6 Sep

Forced or Compulsory Labour Laws in Canada

Wednesday, September 6, 2023Rui FernandesBusiness Law, Corporate LawTransportation & Logistics, Bill S-211, Canada-United States of America – Mexico Agreement (“Cusma”) , Forced Labour and Child Labour in Supply Chains


On May 11th, 2023 Bill S-211 An Act to enact the Fighting Against Forced Labour and Child Labour in Supply Chains Act and to amend the Customs Tariff” received Royal Assent. The legislation will come into force on January 1st, 2024. The first reports under the legislation are due May 31, 2024.

The purpose of the Act is to implement Canada’s international commitment to combat forced labour and child labour by imposing reporting obligations on (i) government institutions producing, purchasing or distributing goods in Canada or elsewhere; and (ii) certain business entities producing goods in Canada or elsewhere or importing goods produced outside Canada.

The Canada-United States of America – Mexico Agreement (“Cusma”) came into effect on July 1, 2020 and replaced the North American Free Trade Agreement implemented in 1994.

Article 23.6 of CUSMA provides:

The Parties recognize the goal of eliminating all forms of forced or compulsory labor, including forced or compulsory child labor.

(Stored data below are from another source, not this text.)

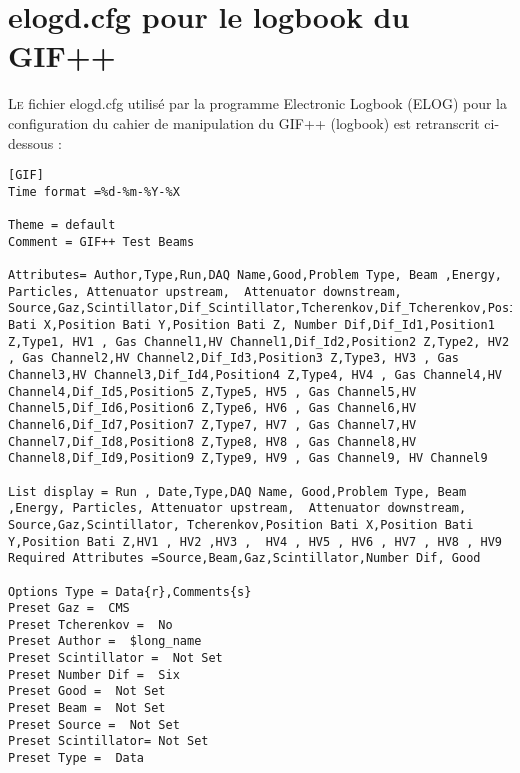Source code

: \chapter{elogd.cfg pour le logbook du GIF++}
\label{elogd.cfg}
\renewcommand\chapterillustration{ELOG/ELOG}
\ThisULCornerWallPaper{1}{\chapterillustration}
\minitoc

\lettrine[lines=4, slope=-0.5em]{L}{e} fichier elogd.cfg utilisé par la programme Electronic Logbook (ELOG) pour la configuration du cahier de manipulation du GIF++ (logbook) est retranscrit ci-dessous :
\fontsize{10}{10} \selectfont
{
\begin{lstlisting}[breaklines=true,basicstyle=\tiny,postbreak=\mbox{\textcolor{red}{$\hookrightarrow$}\space},]
[GIF]
Time format =%d-%m-%Y-%X

Theme = default
Comment = GIF++ Test Beams

Attributes= Author,Type,Run,DAQ Name,Good,Problem Type, Beam ,Energy, Particles, Attenuator upstream,  Attenuator downstream, Source,Gaz,Scintillator,Dif_Scintillator,Tcherenkov,Dif_Tcherenkov,Position Bati X,Position Bati Y,Position Bati Z, Number Dif,Dif_Id1,Position1 Z,Type1, HV1 , Gas Channel1,HV Channel1,Dif_Id2,Position2 Z,Type2, HV2 , Gas Channel2,HV Channel2,Dif_Id3,Position3 Z,Type3, HV3 , Gas Channel3,HV Channel3,Dif_Id4,Position4 Z,Type4, HV4 , Gas Channel4,HV Channel4,Dif_Id5,Position5 Z,Type5, HV5 , Gas Channel5,HV Channel5,Dif_Id6,Position6 Z,Type6, HV6 , Gas Channel6,HV Channel6,Dif_Id7,Position7 Z,Type7, HV7 , Gas Channel7,HV Channel7,Dif_Id8,Position8 Z,Type8, HV8 , Gas Channel8,HV Channel8,Dif_Id9,Position9 Z,Type9, HV9 , Gas Channel9, HV Channel9

List display = Run , Date,Type,DAQ Name, Good,Problem Type, Beam ,Energy, Particles, Attenuator upstream,  Attenuator downstream, Source,Gaz,Scintillator, Tcherenkov,Position Bati X,Position Bati Y,Position Bati Z,HV1 , HV2 ,HV3 ,  HV4 , HV5 , HV6 , HV7 , HV8 , HV9
Required Attributes =Source,Beam,Gaz,Scintillator,Number Dif, Good

Options Type = Data{r},Comments{s}
Preset Gaz =  CMS
Preset Tcherenkov =  No
Preset Author =  $long_name
Preset Scintillator =  Not Set
Preset Number Dif =  Six
Preset Good =  Not Set
Preset Beam =  Not Set
Preset Source =  Not Set
Preset Scintillator= Not Set
Preset Type =  Data


\end{lstlisting}}
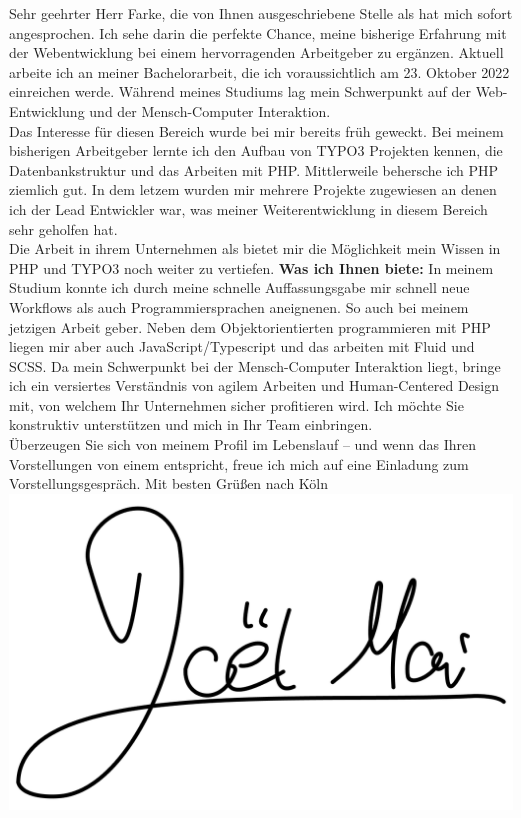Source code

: \documentclass[10pt,A4]{article}
\begin{document}
Sehr geehrter Herr Farke,
\newline\newline
die von Ihnen ausgeschriebene Stelle als \jobposition hat mich sofort angesprochen. Ich sehe darin die perfekte Chance, meine bisherige Erfahrung mit der Webentwicklung bei einem hervorragenden Arbeitgeber zu ergänzen. Aktuell arbeite ich an meiner Bachelorarbeit, die ich voraussichtlich am 23. Oktober 2022 einreichen werde. Während meines Studiums lag mein Schwerpunkt auf der Web-Entwicklung und der Mensch-Computer Interaktion. \\
Das Interesse für diesen Bereich wurde bei mir bereits früh geweckt. Bei meinem bisherigen Arbeitgeber lernte ich den Aufbau von TYPO3 Projekten kennen, die Datenbankstruktur und das Arbeiten mit PHP. Mittlerweile behersche ich PHP ziemlich gut. In dem letzem wurden mir mehrere Projekte zugewiesen an denen ich der Lead Entwickler war, was meiner Weiterentwicklung in diesem Bereich sehr geholfen hat. \\
Die Arbeit in ihrem Unternehmen als \jobposition bietet mir die Möglichkeit mein Wissen in PHP und TYPO3 noch weiter zu vertiefen.
\newline\newline
\textbf{Was ich Ihnen biete:} 
\newline\newline
In meinem Studium konnte ich durch meine schnelle Auffassungsgabe mir schnell neue Workflows als auch Programmiersprachen aneignenen. So auch bei meinem jetzigen Arbeit geber. Neben dem Objektorientierten programmieren mit PHP liegen mir aber auch JavaScript/Typescript und das arbeiten mit Fluid und SCSS. Da mein Schwerpunkt bei der Mensch-Computer Interaktion liegt, bringe ich ein versiertes Verständnis von agilem Arbeiten und Human-Centered Design mit, von welchem Ihr Unternehmen sicher profitieren wird. Ich möchte Sie konstruktiv unterstützen und mich in Ihr Team einbringen.\\
Überzeugen Sie sich von meinem Profil im Lebenslauf – und wenn das Ihren Vorstellungen von einem \jobposition entspricht, freue ich mich auf eine Einladung zum Vorstellungsgespräch.
\newline\newline
Mit besten Grüßen nach Köln
\newline\newline
\includegraphics[scale=0.3]{assets/images/signature.png}
\end{document}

Accordingly, each Party shall prohibit the importation of goods into its territory from other sources produced in whole or in part by forced or compulsory labor, including forced or compulsory child labor.

Canada was at risk of a complaint under CUSMA. The United States introduced legislation on forced labour in mid 2022. Canada lagged behind. In late 2022 an Uyghur activist raised concern that Canada (as a US trade partner) was doing little to stop the trade in forced-labour goods. The Canadian government was facing criticism in the press. According to a news article in December 2022, the score was U.S. 2398 v. Canada 1 – for the number of shipments in 2022 stopped at customs over suspicions that they contained forced-labour goods. The sole intercepted shipment, clothing from China, was let in after an appeal by the importer [The Xinjiang region is estimated to account for 20% of the world’s cotton production and 80% of China’s domestic cotton production]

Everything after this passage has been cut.